Brighton Rock chronology
| Brighton Rock (1985) | Young, Wild and Free (1986) | Take a Deep Breath (1988) |

Singles from Young, Wild and Free
- "We Came to Rock" Released: 1987; "Can't Wait for the Night" Released: 1987;

= Young, Wild and Free =

Young, Wild and Free is the first studio album by Canadian rock band, Brighton Rock.
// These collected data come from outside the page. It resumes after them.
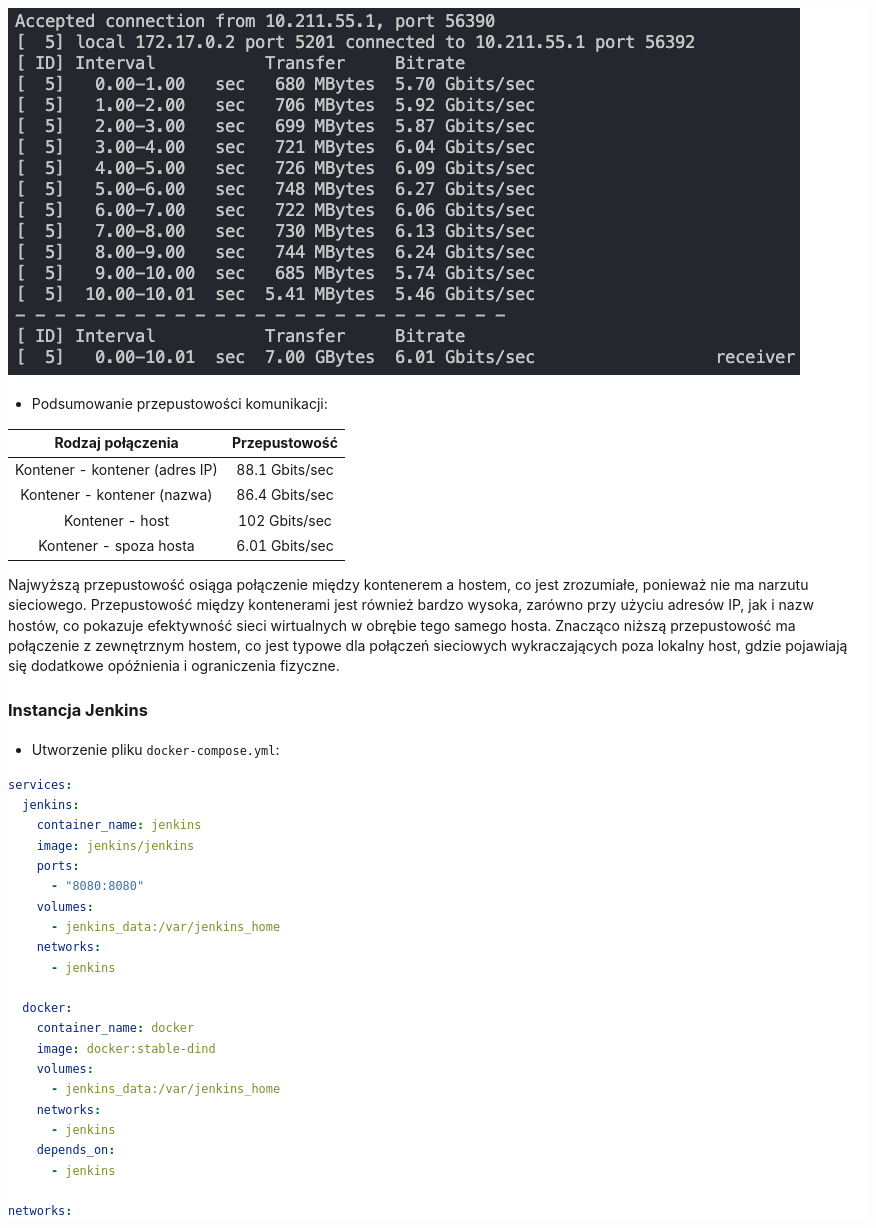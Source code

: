 ![non host connection](./pics/eksportowanie_portu/non_host_connection.png)

* Podsumowanie przepustowości komunikacji:
  
| Rodzaj połączenia | Przepustowość |
| :----: | :----: |
| Kontener - kontener (adres IP) | 88.1 Gbits/sec |
| Kontener - kontener (nazwa) | 86.4 Gbits/sec |
| Kontener - host | 102 Gbits/sec |
| Kontener - spoza hosta | 6.01 Gbits/sec | 

Najwyższą przepustowość osiąga połączenie między kontenerem a hostem, co jest zrozumiałe, ponieważ nie ma narzutu sieciowego. Przepustowość między kontenerami jest również bardzo wysoka, zarówno przy użyciu adresów IP, jak i nazw hostów, co pokazuje efektywność sieci wirtualnych w obrębie tego samego hosta. Znacząco niższą przepustowość ma połączenie z zewnętrznym hostem, co jest typowe dla połączeń sieciowych wykraczających poza lokalny host, gdzie pojawiają się dodatkowe opóźnienia i ograniczenia fizyczne.

### Instancja Jenkins
* Utworzenie pliku `docker-compose.yml`:

```yaml
services:
  jenkins:
    container_name: jenkins
    image: jenkins/jenkins
    ports:
      - "8080:8080"
    volumes:
      - jenkins_data:/var/jenkins_home
    networks:
      - jenkins

  docker:
    container_name: docker
    image: docker:stable-dind
    volumes:
      - jenkins_data:/var/jenkins_home
    networks:
      - jenkins
    depends_on:
      - jenkins

networks:
```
The album was released in 1986, and spawned the Canadian hit singles; "We Came to Rock" and "Can't Wait for the Night". The album charted at No. 82 in Canada and was certified Gold by the CRIA in 1989. Gerry McGhee announced on April 30, 2013 that Young, Wild and Free will be remastered by Warner Records.

==Track listing==
All songs by Gerry McGhee and Greg Fraser.
1. "Young, Wild and Free"
2. "We Came to Rock"
3. "Change of Heart"
4. "Can't Wait for the Night"
5. "Assault Attack"
6. "Jack is Back"
7. "Save Me"
8. "Nobody's Hero"
9. "Barricade"
10. "Rock 'n' Roll Kid"

==Personnel==
Brighton Rock
- Gerry McGhee – vocals
- Greg Fraser – guitars
- Steve Skreebs – bass guitar
- Johnny Rogers – keyboards
- Mark Cavarzan – drums

Production
- Michael Wagener – producer

==Charts==

| Chart (1987) | Peak position |
|---|---|
| Canada Top Albums/CDs (RPM) | 82 |

==Certifications==

| Region | Certification | Certified units/sales |
| Canada (Music Canada) | Gold | 50,000^{^} |
^{^} Shipments figures based on certification alone.